■ RECORDS SHOWN
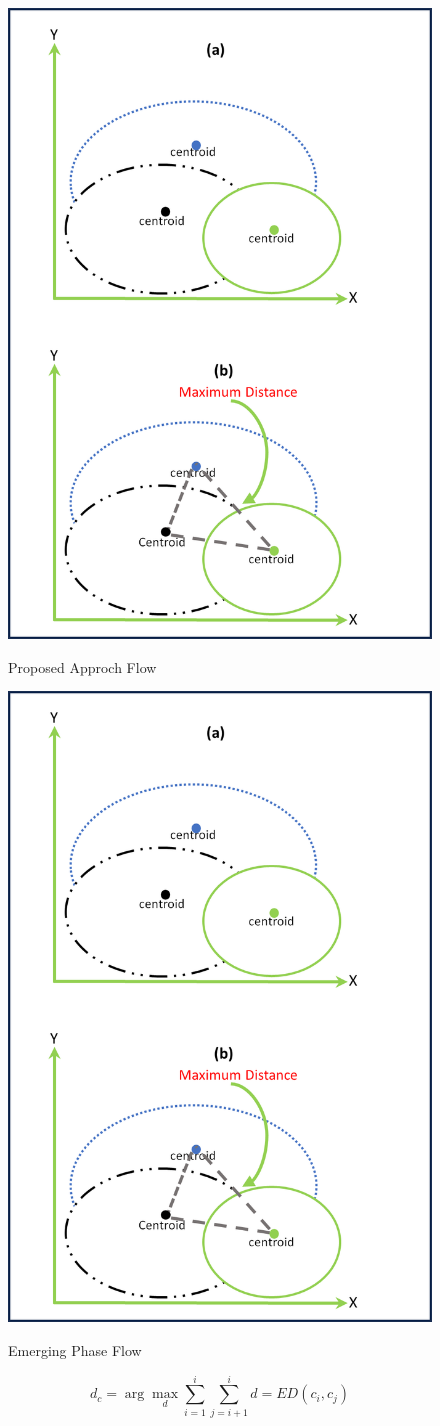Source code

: \begin{figure}[!ht]
	\begin{center}
	\includegraphics[width=0.48\linewidth]{5_Emerging/figures/scenario1.png}
	\caption{Proposed Approch Flow}
	\label{fig:5_scenario1}
	\includegraphics[width=0.48\linewidth]{5_Emerging/figures/senario2.png}
	\caption{Emerging Phase Flow}
	\label{fig:5_scenario2}
\end{center}

\end{figure}

\begin{equation}
	\label{eq:5_first_proposal_1}
    d_c = \arg\max_d \sum_{i=1}^{i} \sum_{j=i+1}^{i} d = ED(c_i, c_j)
\end{equation}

■ YOUR TASK
The answer must be every line of the records that contains the word "linewidth".

■ RESPONSE BELOW
	\includegraphics[width=0.48\linewidth]{5_Emerging/figures/scenario1.png}
	\includegraphics[width=0.48\linewidth]{5_Emerging/figures/senario2.png}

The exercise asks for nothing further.